Lernen Sie unsere Mitarbeiterinnen und Mitarbeiter kennen, die mit viel Herzblut täglich Menschen betreuen und begleiten.

Gabriele, wo arbeitest du in der Stiftung?

Ich bin Teil des Familienzentrums Unsere Kleine Farm in der Essener Oststadt. Unsere Einrichtung sieht sich als Anlaufpunkt und kleine Oase inmitten eines dicht besiedelten Stadtteils, der unter anderem auch durch viele gesellschaftliche Probleme geprägt ist. Eine Besonderheit in unserem Familienzentrum ist die tier- und naturgestützte Arbeit.

Was genau ist deine Aufgabe?

Als Leiterin des Familienzentrums kümmere ich mich neben den erfüllenden Aufgaben meiner pädagogischen Gruppenarbeit auch um zahlreiche verwaltungstechnischen Tätigkeiten. Eine meiner wichtigsten Aufgaben ist es aber sicher auch, ein offenes Ohr für die Belange der Kinder, Eltern und meiner Mitarbeiter zu haben. Im Team meistern wir die Herausforderungen, die Gott und für uns bereithält.

Wie sieht ein typischer Tagesablauf aus?

Der Arbeitstag beginnt für mich in der Regel gegen 7 Uhr. Der erste Punkt auf der Tagesordnung ist zumeist die Dienstbesprechung. Im Laufe eines langen Tages fallen dann unterschiedlichste Dinge an. Das macht die Arbeit im Familienzentrum aber auch so erfüllend. Ich liebe meinen Beruf. Jeder Tag ist immer wieder ein neues Geschenk, denn kein Tag ist wie der andere.

Welche Eigenschaften sind bei deiner Tätigkeit besonders gefragt?

Natürlich bedarf es zunächst einmal einer gehörigen Portion Organisationstalent. Das ist in einer Einrichtung dieser Größe ganz normal. Einfühlungsvermögen, Besonnenheit und ein respektvoller Umgang mit den großen und kleinen Menschen sind aus meiner Sicht aber der Kern unserer Arbeit hier.

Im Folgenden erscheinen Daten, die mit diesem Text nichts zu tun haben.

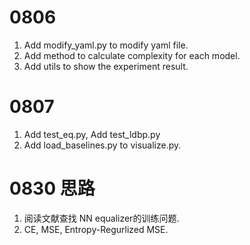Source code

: # 0806 
1. Add modify_yaml.py to modify yaml file. 
2. Add method to calculate complexity for each model. 
3. Add utils to show the experiment result.


# 0807
1. Add test_eq.py, Add test_ldbp.py
2. Add load_baselines.py to visualize.py.

# 0830 思路
1. 阅读文献查找 NN equalizer的训练问题. 
2. CE, MSE, Entropy-Regurlized MSE.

Ich persönlich folge dabei meinem Herzen und schöpfe viel Kraft aus meinem Glauben. Mit Gottes Hilfe versuche ich auch, meinem Team Halt und Sicherheit zu geben.

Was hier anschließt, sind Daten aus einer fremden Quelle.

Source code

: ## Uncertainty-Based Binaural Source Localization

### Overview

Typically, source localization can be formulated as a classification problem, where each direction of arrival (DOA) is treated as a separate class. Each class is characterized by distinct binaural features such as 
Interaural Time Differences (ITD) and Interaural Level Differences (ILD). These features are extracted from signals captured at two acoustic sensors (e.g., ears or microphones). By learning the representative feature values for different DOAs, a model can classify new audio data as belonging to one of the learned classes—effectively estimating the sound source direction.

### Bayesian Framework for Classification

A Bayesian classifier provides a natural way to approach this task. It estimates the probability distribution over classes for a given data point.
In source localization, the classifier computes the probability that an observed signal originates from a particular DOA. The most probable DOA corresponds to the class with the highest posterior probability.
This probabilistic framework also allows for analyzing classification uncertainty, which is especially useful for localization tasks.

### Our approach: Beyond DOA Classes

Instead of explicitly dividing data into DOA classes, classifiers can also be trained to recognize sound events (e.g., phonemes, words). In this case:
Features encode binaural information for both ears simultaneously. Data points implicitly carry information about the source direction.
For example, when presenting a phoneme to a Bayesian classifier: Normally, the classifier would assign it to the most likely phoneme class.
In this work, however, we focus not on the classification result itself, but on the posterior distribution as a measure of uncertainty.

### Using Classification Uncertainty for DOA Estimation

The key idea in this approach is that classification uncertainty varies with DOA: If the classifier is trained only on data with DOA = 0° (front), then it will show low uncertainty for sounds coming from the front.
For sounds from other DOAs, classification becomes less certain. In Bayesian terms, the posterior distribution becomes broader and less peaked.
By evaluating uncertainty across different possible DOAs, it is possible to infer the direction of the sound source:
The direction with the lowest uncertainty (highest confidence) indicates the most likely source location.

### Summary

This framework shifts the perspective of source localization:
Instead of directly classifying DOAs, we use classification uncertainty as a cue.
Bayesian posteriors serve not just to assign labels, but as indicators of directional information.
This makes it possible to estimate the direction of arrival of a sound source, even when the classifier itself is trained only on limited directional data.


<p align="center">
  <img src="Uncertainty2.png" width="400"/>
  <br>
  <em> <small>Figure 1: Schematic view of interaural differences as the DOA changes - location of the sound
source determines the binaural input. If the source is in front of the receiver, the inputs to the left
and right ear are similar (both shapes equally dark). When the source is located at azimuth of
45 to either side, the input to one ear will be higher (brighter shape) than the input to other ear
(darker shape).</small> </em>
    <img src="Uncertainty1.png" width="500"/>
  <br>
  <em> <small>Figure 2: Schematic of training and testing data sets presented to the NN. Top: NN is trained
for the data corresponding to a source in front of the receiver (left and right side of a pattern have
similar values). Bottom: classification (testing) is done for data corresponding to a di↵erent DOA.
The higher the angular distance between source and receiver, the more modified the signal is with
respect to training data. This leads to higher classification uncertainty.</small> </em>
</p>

Was macht dir besonders viel Freude?

Schon als Kind habe ich davon geträumt, ein Paradies für Kinder auf Erden zu schaffen. Dieser Traum treibt mich auch heute noch an. Die tier- und naturgestützte pädagogische Arbeit, die ein wichtiger Bestandteil unser Tätigkeit ist, spiegelt aus meiner Sicht vieles von dem wider, was wir unseren Schützlingen mitgeben wollen. Daher ist mein Beruf für mich tatsächlich eine Berufung. Ich bin dankbar dafür, dass ich in unserem Stadtteil etwas bewegen darf.

Was ist aus deiner Sicht das Besondere an der Stiftung Glaubens- und Lebenshilfe?

Mit ihren vielen Arbeitszweigen bewegt die Stiftung viel auf der Welt. Für mich ganz persönlich ist das Besondere, dass sie meinem Team und mir die Möglichkeit gibt, unserer Berufung folgen zu können.

Hast du einen Bibelvers, der dir besonders gefällt?

Ein Gedanke, der mich in meiner Arbeit und meinem Leben allgemein stets begleitet, stammt aus dem 2. Brief an Timotheus: (…) Denn GOTT hat uns nicht einen Geist der Furchtsamkeit gegeben, sondern der Kraft und der Liebe und der Besonnenheit. (…).
Mein Team und ich wollen diese Werte auch an die Kinder weitergeben, damit sie zu starken, selbstbewussten und liebevollen Individuen heranwachsen und in der Gewissheit von Gottes Liebe leben.

Vielen Dank für das kurze Interview.